Methods: We did a randomised controlled patient and observer blinded trial at a public university-based cardiothoracic surgery department in Denmark. We enrolled patients who were scheduled for lobectomy for stage I non-small-cell lung cancer. By use of a web-based randomisation system, we assigned patients (1:1) to lobectomy via four-port VATS or anterolateral thoracotomy. After surgery, we applied identical surgical dressings to ensure masking of patients and staff. Postoperative pain was measured with a numeric rating scale (NRS) six times per day during hospital stay and once at 2, 4, 8, 12, 26, and 52 weeks, and self-reported quality of life was assessed with the EuroQol 5 Dimensions (EQ5D) and the European Organisation for Research and Treatment of Cancer (EORTC) 30 item Quality of Life Questionnaire (QLQ-C30) during hospital stay and 2, 4, 8, 12, 26, and 52 weeks after discharge. The primary outcomes were the proportion of patients with clinically relevant moderate-to-severe pain (NRS ≥3) and mean quality of life scores. These outcomes were assessed longitudinally by logistic regression across all timepoints. Data for the primary analysis were analysed by modified intention to treat (ie, all randomised patients with pathologically confirmed non-small-cell lung cancer). This trial is registered with ClinicalTrials.gov, number NCT01278888.
Findings: Between Oct 1, 2008, and Aug 20, 2014, we screened 772 patients, of whom 361 were eligible for inclusion and 206 were enrolled. We randomly assigned 103 patients to VATS and 103 to anterolateral thoracotomy. 102 patients in the VATS group and 99 in the thoracotomy group were included in the final analysis. The proportion of patients with clinically relevant pain (NRS ≥3) was significantly lower during the first 24 h after VATS than after anterolateral thoracotomy (VATS 38%, 95% CI 0·28-0·48 vs thoracotomy 63%, 95% CI 0·52-0·72, p=0·0012). During 52 weeks of follow-up, episodes of moderate-to-severe pain were significantly less frequent after VATS than after anterolateral thoracotomy (p<0·0001) and self-reported quality of life according to EQ5D was significantly better after VATS (p=0·014). By contrast, for the whole study period, quality of life according to QLQ-C30 was not significantly different between groups (p=0·13). Postoperative surgical complications (grade 3-4 adverse events) were similar between the two groups, consisting of prolonged air leakage over 4 days (14 patients in the VATS group vs nine patients in the thoracotomy group), re-operation for bleeding (two vs none), twisted middle lobe (one vs three) or prolonged air leakage over 7 days (five vs six), arrhythmia (one vs one), or neurological events (one vs two). Nine (4%) patients died during the follow-up period (three in the VATS group and six in the thoracotomy group).

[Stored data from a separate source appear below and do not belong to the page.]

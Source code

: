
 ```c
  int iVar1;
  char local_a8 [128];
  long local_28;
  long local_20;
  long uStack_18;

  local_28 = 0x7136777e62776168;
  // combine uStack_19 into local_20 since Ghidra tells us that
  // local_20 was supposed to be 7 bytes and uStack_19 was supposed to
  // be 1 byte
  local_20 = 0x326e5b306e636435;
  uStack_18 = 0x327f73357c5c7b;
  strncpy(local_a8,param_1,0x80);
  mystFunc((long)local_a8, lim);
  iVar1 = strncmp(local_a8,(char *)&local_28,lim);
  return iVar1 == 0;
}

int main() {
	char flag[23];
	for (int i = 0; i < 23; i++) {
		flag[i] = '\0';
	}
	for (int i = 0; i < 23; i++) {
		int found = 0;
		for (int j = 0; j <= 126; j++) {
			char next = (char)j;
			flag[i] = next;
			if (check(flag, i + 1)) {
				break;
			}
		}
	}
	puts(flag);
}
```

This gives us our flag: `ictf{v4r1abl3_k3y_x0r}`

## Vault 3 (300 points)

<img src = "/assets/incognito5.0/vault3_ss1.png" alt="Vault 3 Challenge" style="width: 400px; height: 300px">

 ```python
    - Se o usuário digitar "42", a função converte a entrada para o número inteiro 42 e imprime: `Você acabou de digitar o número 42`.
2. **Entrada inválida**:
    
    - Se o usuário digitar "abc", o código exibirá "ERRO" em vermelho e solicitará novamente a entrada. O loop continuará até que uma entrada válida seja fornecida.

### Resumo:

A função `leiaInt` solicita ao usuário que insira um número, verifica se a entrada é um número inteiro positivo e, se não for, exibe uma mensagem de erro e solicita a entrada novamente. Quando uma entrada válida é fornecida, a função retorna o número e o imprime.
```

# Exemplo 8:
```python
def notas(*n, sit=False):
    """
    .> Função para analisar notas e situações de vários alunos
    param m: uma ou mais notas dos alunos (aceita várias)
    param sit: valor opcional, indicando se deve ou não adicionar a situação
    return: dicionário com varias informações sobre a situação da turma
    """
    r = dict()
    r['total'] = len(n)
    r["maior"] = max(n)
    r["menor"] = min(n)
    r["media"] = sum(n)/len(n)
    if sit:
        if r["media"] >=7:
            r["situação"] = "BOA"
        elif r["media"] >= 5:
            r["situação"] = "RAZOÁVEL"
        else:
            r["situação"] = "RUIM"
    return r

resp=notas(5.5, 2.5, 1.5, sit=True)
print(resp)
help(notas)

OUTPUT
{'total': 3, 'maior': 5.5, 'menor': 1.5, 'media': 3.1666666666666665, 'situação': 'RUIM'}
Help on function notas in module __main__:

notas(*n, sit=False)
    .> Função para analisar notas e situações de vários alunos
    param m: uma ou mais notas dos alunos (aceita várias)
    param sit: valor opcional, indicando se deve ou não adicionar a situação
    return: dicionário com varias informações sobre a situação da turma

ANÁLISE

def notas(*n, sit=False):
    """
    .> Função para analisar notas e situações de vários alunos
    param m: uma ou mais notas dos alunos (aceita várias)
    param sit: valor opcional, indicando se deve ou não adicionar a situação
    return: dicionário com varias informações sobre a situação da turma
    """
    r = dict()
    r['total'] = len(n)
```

Interpretation: VATS is associated with less postoperative pain and better quality of life than is anterolateral thoracotomy for the first year after surgery, suggesting that VATS should be the preferred surgical approach for lobectomy in stage I non-small-cell lung cancer.
Funding: Simon Fougner Hartmanns Familiefond, Guldsmed AL & D Rasmussens Mindefond, Karen S Jensens legat, The University of Southern Denmark, The Research Council at Odense University Hospital, and Department of Cardiothoracic Surgery, Odense University Hospital.